In 1937, the influential Arab historian George Antonius appeared before the Peel Commission. To appease anti-British, anti-Jewish violence the commission eventually would recommend curtailing Jewish immigration to Mandatory Palestine. Antonius insisted that “Palestine has always been an integral part of Syria …”

After World War II, when the Allies considered dividing British Mandatory Palestine between Jews and Arabs, the Anglo-American Committee in 1946 heard from noted Arab-American historian Philip Hitti. Hitti informed committee members that “there is no such thing in history as ‘Palestine,’ absolutely not…”

Palestine, he said, was but “a very small, tiny spot there on the southern part of the eastern shore of the Mediterranean Sea, surrounded by a vast territory of Arab Muslim lands.” Hitti ignored the Middle East’s Christians, Kurds, Berbers (Imazighen), Jews, Druze and other indigenous minorities.

The first leader of the Palestine Liberation Organization, Ahmed Shukeiry, appeared before the UN General Assembly in 1956. He informed the body that “it is common knowledge that Palestine is nothing but Southern Syria.”

Shukeiry’s successor, Yasser Arafat, first waged a terrorist war to “liberate” Israel but not the Jordanian-occupied West Bank or Egyptian-occupied Gaza Strip. The PLO’s appetite expanded after the Jewish state gained those suddenly “Palestinian” territories in the 1967 Six-Day War.

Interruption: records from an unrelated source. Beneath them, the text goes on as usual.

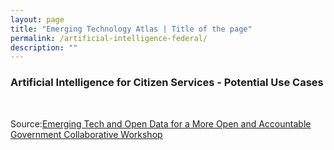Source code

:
 ```yaml
---
layout: page
title: "Emerging Technology Atlas | Title of the page"
permalink: /artificial-intelligence-federal/
description: ""
---
```


### Artificial Intelligence for Citizen Services - Potential Use Cases

<p> <br> </p>

<p>Source:<a href="/emerging-technology-atlas/workshop/"><span>Emerging Tech and Open Data for a More Open and Accountable Government Collaborative Workshop</span></a></p>
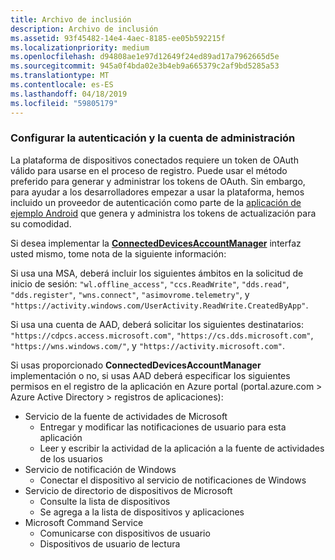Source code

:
 ```yaml
---
title: Archivo de inclusión
description: Archivo de inclusión
ms.assetid: 93f45482-14e4-4aec-8185-ee05b592215f
ms.localizationpriority: medium
ms.openlocfilehash: d94808ae1e97d12649f24ed89ad17a7962665d5e
ms.sourcegitcommit: 945a0f4bda02e3b4eb9a665379c2af9bd5285a53
ms.translationtype: MT
ms.contentlocale: es-ES
ms.lasthandoff: 04/18/2019
ms.locfileid: "59805179"
---
```

### <a name="set-up-authentication-and-account-management"></a>Configurar la autenticación y la cuenta de administración

La plataforma de dispositivos conectados requiere un token de OAuth válido para usarse en el proceso de registro.  Puede usar el método preferido para generar y administrar los tokens de OAuth.  Sin embargo, para ayudar a los desarrolladores empezar a usar la plataforma, hemos incluido un proveedor de autenticación como parte de la [aplicación de ejemplo Android](https://github.com/Microsoft/project-rome/tree/master/Android/samples) que genera y administra los tokens de actualización para su comodidad.

Si desea implementar la **[ConnectedDevicesAccountManager](https://docs.microsoft.com/java/api/com.microsoft.connecteddevices.core._user_account_provider)** interfaz usted mismo, tome nota de la siguiente información: 

Si usa una MSA, deberá incluir los siguientes ámbitos en la solicitud de inicio de sesión: `"wl.offline_access"`, `"ccs.ReadWrite"`, `"dds.read"`, `"dds.register"`, `"wns.connect"`, `"asimovrome.telemetry"`, y `"https://activity.windows.com/UserActivity.ReadWrite.CreatedByApp"`. 

Si usa una cuenta de AAD, deberá solicitar los siguientes destinatarios: `"https://cdpcs.access.microsoft.com"`, `"https://cs.dds.microsoft.com"`, `"https://wns.windows.com/"`, y `"https://activity.microsoft.com"`.

Si usas proporcionado **ConnectedDevicesAccountManager** implementación o no, si usas AAD deberá especificar los siguientes permisos en el registro de la aplicación en Azure portal (portal.azure.com > Azure Active Directory > registros de aplicaciones): 
* Servicio de la fuente de actividades de Microsoft 
  * Entregar y modificar las notificaciones de usuario para esta aplicación
  * Leer y escribir la actividad de la aplicación a la fuente de actividades de los usuarios
* Servicio de notificación de Windows
  * Conectar el dispositivo al servicio de notificaciones de Windows 
* Servicio de directorio de dispositivos de Microsoft
  * Consulte la lista de dispositivos
  * Se agrega a la lista de dispositivos y aplicaciones 
* Microsoft Command Service
  * Comunicarse con dispositivos de usuario
  * Dispositivos de usuario de lectura

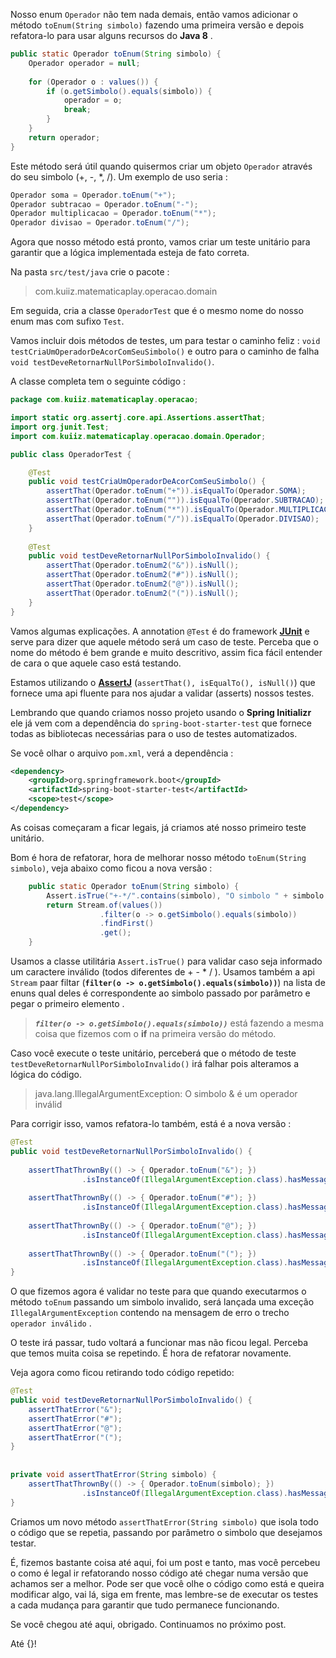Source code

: Nosso enum ```Operador``` não tem nada demais, então vamos adicionar o método ```toEnum(String simbolo)``` fazendo uma primeira versão e depois refatora-lo para usar alguns recursos do **Java 8** .

```java
public static Operador toEnum(String simbolo) {		
	Operador operador = null;
		
	for (Operador o : values()) {
		if (o.getSimbolo().equals(simbolo)) {
			operador = o;
			break;
		}
	}	
	return operador;
}
```

Este método será útil quando quisermos criar um objeto ```Operador``` através do seu simbolo (+, -, *, /). Um exemplo de uso seria :
```java
Operador soma = Operador.toEnum("+");
Operador subtracao = Operador.toEnum("-");
Operador multiplicacao = Operador.toEnum("*");
Operador divisao = Operador.toEnum("/");
```
Agora que nosso método está pronto, vamos criar um teste unitário para garantir que a lógica implementada esteja de fato correta.

Na pasta ```src/test/java``` crie o pacote :
> com.kuiiz.matematicaplay.operacao.domain

Em seguida, cria a classe ```OperadorTest``` que é o mesmo nome do nosso enum mas com sufixo ```Test```.

 Vamos incluir dois métodos de testes, um para testar o caminho feliz : 
 ```void testCriaUmOperadorDeAcorComSeuSimbolo()``` 
 e outro para o caminho de falha ```void testDeveRetornarNullPorSimboloInvalido()```.

A classe completa tem o seguinte código :

```java
package com.kuiiz.matematicaplay.operacao;

import static org.assertj.core.api.Assertions.assertThat;
import org.junit.Test;
import com.kuiiz.matematicaplay.operacao.domain.Operador;

public class OperadorTest {

	@Test
	public void testCriaUmOperadorDeAcorComSeuSimbolo() {
		assertThat(Operador.toEnum("+")).isEqualTo(Operador.SOMA);
		assertThat(Operador.toEnum("")).isEqualTo(Operador.SUBTRACAO);
		assertThat(Operador.toEnum("*")).isEqualTo(Operador.MULTIPLICACAO);
		assertThat(Operador.toEnum("/")).isEqualTo(Operador.DIVISAO);		
	}
	
	@Test
	public void testDeveRetornarNullPorSimboloInvalido() {
		assertThat(Operador.toEnum2("&")).isNull();
		assertThat(Operador.toEnum2("#")).isNull();
		assertThat(Operador.toEnum2("@")).isNull();
		assertThat(Operador.toEnum2("(")).isNull();
	}
}
```

Vamos algumas explicações. A annotation ```@Test``` é do framework **[JUnit](https://junit.org/junit5/)** e serve para dizer que aquele método será um caso de teste. Perceba que o nome do método é bem grande e muito descritivo, assim fica fácil entender de cara o que aquele caso está testando.

Estamos utilizando o  **[AssertJ](http://joel-costigliola.github.io/assertj/)** (```assertThat(), isEqualTo(), isNull()```) que fornece uma api fluente para nos ajudar a validar (asserts) nossos testes.

Lembrando que quando criamos nosso projeto usando o **Spring Initializr** ele já vem com a dependência  do ```spring-boot-starter-test``` que fornece todas as bibliotecas necessárias para o uso de testes automatizados.

Se você olhar o arquivo ```pom.xml```, verá a dependência :
```xml
<dependency>
	<groupId>org.springframework.boot</groupId>
	<artifactId>spring-boot-starter-test</artifactId>
	<scope>test</scope>
</dependency>
``` 

As coisas começaram a ficar legais, já criamos até nosso primeiro teste unitário. 

Bom é hora de refatorar, hora de melhorar nosso método ```toEnum(String simbolo)```, veja abaixo como ficou a nova versão :

```java
	public static Operador toEnum(String simbolo) {
	    Assert.isTrue("+-*/".contains(simbolo), "O simbolo " + simbolo + " é um operador inválido");
		return Stream.of(values())
					.filter(o -> o.getSimbolo().equals(simbolo))
					.findFirst()
					.get();
	}
```

Usamos a classe utilitária ```Assert.isTrue()``` para validar caso seja informado um caractere inválido (todos diferentes de + - * / ). Usamos também a api ```Stream``` paar filtar (**```filter(o -> o.getSimbolo().equals(simbolo))```**) na lista de enuns qual deles é correspondente ao simbolo passado por parâmetro e pegar o primeiro elemento .
> ***`filter(o -> o.getSimbolo().equals(simbolo))`*** está fazendo a mesma coisa que fizemos com o **if** na primeira versão do método.

Caso você execute o teste unitário, perceberá que o método de teste ```testDeveRetornarNullPorSimboloInvalido()``` irá falhar pois alteramos a lógica do código.

> java.lang.IllegalArgumentException: O simbolo & é um operador inválid

Para corrigir isso, vamos refatora-lo também, está é a nova versão :
```java
@Test
public void testDeveRetornarNullPorSimboloInvalido() {
		
	assertThatThrownBy(() -> { Operador.toEnum("&"); })
				.isInstanceOf(IllegalArgumentException.class).hasMessageContaining("operador inválido");
				
	assertThatThrownBy(() -> { Operador.toEnum("#"); })
				.isInstanceOf(IllegalArgumentException.class).hasMessageContaining("operador inválido");
				
	assertThatThrownBy(() -> { Operador.toEnum("@"); })
				.isInstanceOf(IllegalArgumentException.class).hasMessageContaining("operador inválido");
				
	assertThatThrownBy(() -> { Operador.toEnum("("); })
				.isInstanceOf(IllegalArgumentException.class).hasMessageContaining("operador inválido");
}
```
O que fizemos agora é validar no teste para que quando executarmos o método ```toEnum``` passando um simbolo invalido, será lançada uma exceção ```IllegalArgumentException``` contendo na mensagem de erro o trecho ```operador inválido``` .

O teste irá passar, tudo voltará a funcionar mas não ficou legal. Perceba que temos muita coisa se repetindo. É hora de refatorar novamente.

Veja agora como ficou retirando todo código repetido:

```java
@Test
public void testDeveRetornarNullPorSimboloInvalido() {
	assertThatError("&");
	assertThatError("#");
	assertThatError("@");
	assertThatError("(");	
}
	
	
private void assertThatError(String simbolo) {
	assertThatThrownBy(() -> { Operador.toEnum(simbolo); })
				.isInstanceOf(IllegalArgumentException.class).hasMessageContaining("operador inválido");
}
```

Criamos um novo método ```assertThatError(String simbolo)``` que isola todo o código que se repetia, passando por parâmetro o simbolo que desejamos testar.

É, fizemos bastante coisa até aqui, foi um post e tanto, mas você percebeu o como é legal ir refatorando nosso código até chegar numa versão que achamos ser a melhor. Pode ser que você olhe o código como está e queira modificar algo, vai lá, siga em frente, mas lembre-se de executar os testes a cada mudança para garantir que tudo permanece funcionando.

Se você chegou até aqui, obrigado. Continuamos no próximo post.

Até {}!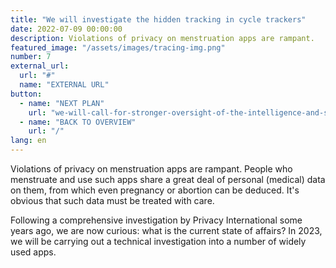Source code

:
 ```yaml
---
title: "We will investigate the hidden tracking in cycle trackers"
date: 2022-07-09 00:00:00
description: Violations of privacy on menstruation apps are rampant.
featured_image: "/assets/images/tracing-img.png"
number: 7
external_url:
  url: "#"
  name: "EXTERNAL URL"
button:
  - name: "NEXT PLAN"
    url: "we-will-call-for-stronger-oversight-of-the-intelligence-and-security-services"
  - name: "BACK TO OVERVIEW"
    url: "/"
lang: en
---
```


Violations of privacy on menstruation apps are rampant. People who menstruate and use such apps share a great deal of personal (medical) data on them, from which even pregnancy or abortion can be deduced. It's obvious that such data must be treated with care.

Following a comprehensive investigation by Privacy International some years ago, we are now curious: what is the current state of affairs? In 2023, we will be carrying out a technical investigation into a number of widely used apps.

Nevertheless, in 1977 PLO executive committee member, Zahir Muhsein, told the Dutch newspaper Trouw that “the Palestinian people does not exist. … The creation of a Palestinian state is only a means for continuing our struggle against the state of Israel for our Arab unity.” Muhsein added that “Arab national interests demand that we posit the existence of a distinct ‘Palestinian people’ to oppose Zionism.”

In 2007, Azmi Bishara, an Israeli Arab Knesset (parliament) member fled the country after being questioned about passing information to the Iranian-backed Hezbollah in Lebanon. Two years later he told Israel Channel 2 Television that “I don’t think there is a Palestinian nation at all. I think there is an Arab nation. … I never turned to be a Palestinian nationalist, despite my decisive struggle against the occupation [against Israel]. I think that until the end of the 19th century, Palestine was the south of Great Syria.”

It can be argued that a distinct Palestinian Arab nationalism has emerged out of the 100-year-plus Arab rejectionism—often violent—epitomized recently by rebuffing U.S. and Israeli two-state offers in at Camp David in 2000, Taba in 2001 and after the Annapolis conference in 2008. If so, it is not a 23 Arab country that nationalism seeks but elimination of Jewish nationalism embodied by Israel. Western countries’ unfounded endorsement of “Palestine” now rewards that murderous irredentism.

Eric Rozenman is author of Jews Make the Best Demons: “Palestine” and the Jewish Question, on which this column draws, and most recently, The David Discovery.